Sin embargo, estas “mejoras” estarían basadas en el miedo y nuestras almas seguirían plagadas de sentimientos negativos, con el miedo a la cabeza. Pero también con resentimiento, envidia, frustración y ansiedad. De este modo, el proceso retrocedería tanto como avanzaría. Nos sentiríamos egoístas. No seríamos solidarias con quien tenemos cerca porque “ya nos tocaría después nuestra cuota”, convirtiendo nuestro entorno en un lugar inhóspito. No tendríamos hijos e hijas por no dejarles, cuando nos tocara viajar, en manos de ese entorno poco hospitalario.

Pasaríamos el mayor tiempo posible de ocio, incluso cuando nos tocara gobernar, porque después tocaría pringar; “y entonces que de las cosas importantes se ocupe alguien más, que ya habrá”.

Esto haría también que no quisiéramos lo suficiente a nuestras familias y comunidades, que serían entendidas como obstáculos para el bienestar, multiplicando el efecto negativo por generaciones.

Para solucionar esto, podríamos pensar que ese sistema infalible nos obligara a tener descendencia, cuidar de las vecinas ancianas, crear guarderías sociales rotativas, plantar árboles, gastar poca agua, limpiar la acera, cerrar la puerta de la nevera, dejar los zapatos en su sitio... y así hasta el infinito.

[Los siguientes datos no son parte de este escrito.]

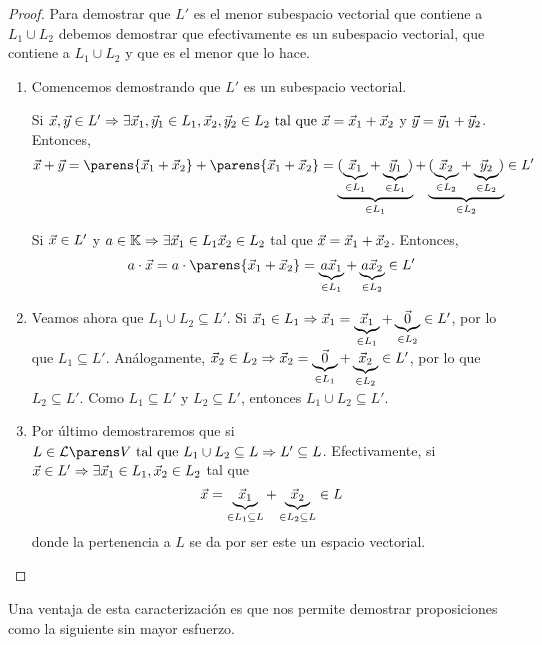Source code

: \documentclass[../algebra_lineal.tex]{subfiles}
\begin{document}
\begin{proof}
    Para demostrar que $L'$ es el menor subespacio vectorial que contiene a $L_1 \cup L_2$ debemos demostrar que efectivamente es un subespacio vectorial, que contiene a $L_1 \cup L_2$ y que es el menor que lo hace.

    \begin{enumerate}
        \item Comencemos demostrando que $L'$ es un subespacio vectorial.

        Si $\vec{x}, \vec{y} \in L' \Rightarrow \exists \vec{x}_1, \vec{y}_1 \in L_1, \vec{x}_2, \vec{y}_2 \in L_2 \mathrm{\,\, tal \,\, que \,\,} \vec{x} = \vec{x}_1 + \vec{x}_2$ y $\vec{y} = \vec{y}_1 + \vec{y}_2$. Entonces,
        \[
            \vx + \vy = \parens{\vx_1 + \vx_2} + \parens{\vx_1 + \vx_2} =  \underbrace{{(\underbrace{\vx_1}_{\in L_1} + \underbrace{\vy_1}_{\in L_1}})}_{\in L_1} + \underbrace{{(\underbrace{\vx_2}_{\in L_2} + \underbrace{\vy_2}_{\in L_2}})}_{\in L_2} \in L'
        \]

        Si $\vec{x} \in L'$ y $a \in \mathbb{K} \Rightarrow \exists \vec{x}_1 \in L_1 \vec{x}_2 \in L_2$ tal que $\vec{x}=\vec{x}_1+\vec{x}_2$. Entonces,
        \[
            a \cdot \vx = a \cdot \parens{\vx_1 + \vx_2} = \underbrace{a \vx_1}_{\in L_1} +  \underbrace{a \vx_2}_{\in L_2} \in L'
        \]

        \item Veamos ahora que $L_1 \cup L_2 \subseteq L'$. Si $\vec{x}_1 \in L_1 \Rightarrow \vec{x}_1 = \underbrace{\vec{x}_1}_{\in L_1} + \underbrace{\vec{0}}_{\in L_2} \in L'$, por lo que $L_1 \subseteq L'$. Análogamente, $\vec{x}_2 \in L_2 \Rightarrow \vec{x}_2 = \underbrace{\vec{0}}_{\in L_1} + \underbrace{\vec{x}_2}_{\in L_2} \in L'$, por lo que $L_2 \subseteq L'$. Como $L_1 \subseteq L'$ y $L_2 \subseteq L'$, entonces $L_1 \cup L_2 \subseteq L'$.
        
        \item Por último demostraremos que si $L \in \subespaciosde{V} \st L_1 \cup L_2 \subseteq L \Rightarrow L' \subseteq L$. Efectivamente, si $\vec{x} \in L' \Rightarrow \exists \vec{x}_1 \in L_1, \vec{x}_2 \in L_2$ tal que
        \[
            \vec{x} = \underbrace{\vec{x}_1}_{\in L_1 \subseteq L} + \underbrace{\vec{x}_2}_{\in L_2 \subseteq L} \in L
        \]
        donde la pertenencia a $L$ se da por ser este un espacio vectorial.
    \end{enumerate}
\end{proof}

Una ventaja de esta caracterización es que nos permite demostrar proposiciones como la siguiente sin mayor esfuerzo.
\end{document}
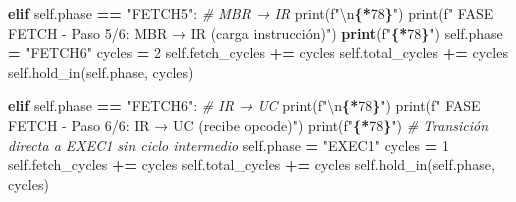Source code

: \documentclass[12pt,oneside]{templates/unerthesis}
\newenvironment{Shaded}{\begin{snugshade}}{\end{snugshade}}
\newcommand{\BuiltInTok}[1]{#1}
\newcommand{\CharTok}[1]{\textcolor[rgb]{0.31,0.60,0.02}{#1}}
\newcommand{\CommentTok}[1]{\textcolor[rgb]{0.56,0.35,0.01}{\textit{#1}}}
\newcommand{\ControlFlowTok}[1]{\textcolor[rgb]{0.13,0.29,0.53}{\textbf{#1}}}
\newcommand{\DecValTok}[1]{\textcolor[rgb]{0.00,0.00,0.81}{#1}}
\newcommand{\ErrorTok}[1]{\textcolor[rgb]{0.64,0.00,0.00}{\textbf{#1}}}
\newcommand{\NormalTok}[1]{#1}
\newcommand{\OperatorTok}[1]{\textcolor[rgb]{0.81,0.36,0.00}{\textbf{#1}}}
\newcommand{\SpecialCharTok}[1]{\textcolor[rgb]{0.81,0.36,0.00}{\textbf{#1}}}
\newcommand{\SpecialStringTok}[1]{\textcolor[rgb]{0.31,0.60,0.02}{#1}}
\newcommand{\StringTok}[1]{\textcolor[rgb]{0.31,0.60,0.02}{#1}}
\newcommand{\VariableTok}[1]{\textcolor[rgb]{0.00,0.00,0.00}{#1}}
\begin{document}
\begin{Shaded}
\begin{Highlighting}[]
        \ControlFlowTok{elif} \VariableTok{self}\NormalTok{.phase }\OperatorTok{==} \StringTok{"FETCH5"}\NormalTok{:  }\CommentTok{\# MBR → IR}
            \BuiltInTok{print}\NormalTok{(}\SpecialStringTok{f"}\CharTok{\textbackslash{}n}\SpecialCharTok{\{}\StringTok{\textquotesingle{}{-}\textquotesingle{}}\OperatorTok{*}\DecValTok{78}\SpecialCharTok{\}}\SpecialStringTok{"}\NormalTok{)}
            \BuiltInTok{print}\NormalTok{(}\SpecialStringTok{f"  FASE FETCH {-} Paso 5/6: MBR → IR }
\ErrorTok{            }\NormalTok{(carga instrucción)}\StringTok{")}
\ErrorTok{            print}\NormalTok{(}\SpecialStringTok{f"}\SpecialCharTok{\{}\StringTok{\textquotesingle{}{-}\textquotesingle{}}\OperatorTok{*}\DecValTok{78}\SpecialCharTok{\}}\SpecialStringTok{"}\NormalTok{)}
            \VariableTok{self}\NormalTok{.phase }\OperatorTok{=} \StringTok{"FETCH6"}
\NormalTok{            cycles }\OperatorTok{=} \DecValTok{2}
            \VariableTok{self}\NormalTok{.fetch\_cycles }\OperatorTok{+=}\NormalTok{ cycles}
            \VariableTok{self}\NormalTok{.total\_cycles }\OperatorTok{+=}\NormalTok{ cycles}
            \VariableTok{self}\NormalTok{.hold\_in(}\VariableTok{self}\NormalTok{.phase, cycles)}
        
        \ControlFlowTok{elif} \VariableTok{self}\NormalTok{.phase }\OperatorTok{==} \StringTok{"FETCH6"}\NormalTok{:  }\CommentTok{\# IR → UC}
            \BuiltInTok{print}\NormalTok{(}\SpecialStringTok{f"}\CharTok{\textbackslash{}n}\SpecialCharTok{\{}\StringTok{\textquotesingle{}{-}\textquotesingle{}}\OperatorTok{*}\DecValTok{78}\SpecialCharTok{\}}\SpecialStringTok{"}\NormalTok{)}
            \BuiltInTok{print}\NormalTok{(}\SpecialStringTok{f"  FASE FETCH {-} Paso 6/6: IR → UC (recibe opcode)"}\NormalTok{)}
            \BuiltInTok{print}\NormalTok{(}\SpecialStringTok{f"}\SpecialCharTok{\{}\StringTok{\textquotesingle{}{-}\textquotesingle{}}\OperatorTok{*}\DecValTok{78}\SpecialCharTok{\}}\SpecialStringTok{"}\NormalTok{)}
            \CommentTok{\# Transición directa a EXEC1 sin ciclo intermedio}
            \VariableTok{self}\NormalTok{.phase }\OperatorTok{=} \StringTok{"EXEC1"}
\NormalTok{            cycles }\OperatorTok{=} \DecValTok{1}
            \VariableTok{self}\NormalTok{.fetch\_cycles }\OperatorTok{+=}\NormalTok{ cycles}
            \VariableTok{self}\NormalTok{.total\_cycles }\OperatorTok{+=}\NormalTok{ cycles}
            \VariableTok{self}\NormalTok{.hold\_in(}\VariableTok{self}\NormalTok{.phase, cycles)}
        

\end{Highlighting}
\end{Shaded}
\end{document}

De hecho, esa lista infinita de “cosas que hacer y no hacer” me recuerda demasiado al sistema legal que tenemos las personas en el mundo de hoy; ese sistema lleno de rendijas que siempre conseguimos burlar de un modo u otro todas (sí, todas) las personas. Porque hay cosas que no tienen sentido y porque está hecho para ser burlado. Pero además, da igual. Aunque fuera una ley inviolable, no funcionaría.

Es que la empatía no puede forzarse. Podemos pasarnos toda la vida rodeadas de gente que está en peores circunstancias que las nuestras. Podemos acorazarnos el alma e incluso entrenar los sentimientos más negativos posibles respecto de esas personas, como el odio y el desprecio (una vez más, el miedo).

La solución no puede venir impuesta por ninguna ley divina e ineludible. Por lo tanto, no hay nada ni nadie, divino o terrenal, a quien echarle la culpa.

La única opción sigue siendo hacerse cargo de la realidad. Asumir nuestra parte y darlo todo desde la más profunda convicción. Sin esa fe en las propias acciones, en las propias actitudes, no hay caridad que funcione, no hay gesto que valga, no hay cambio posible.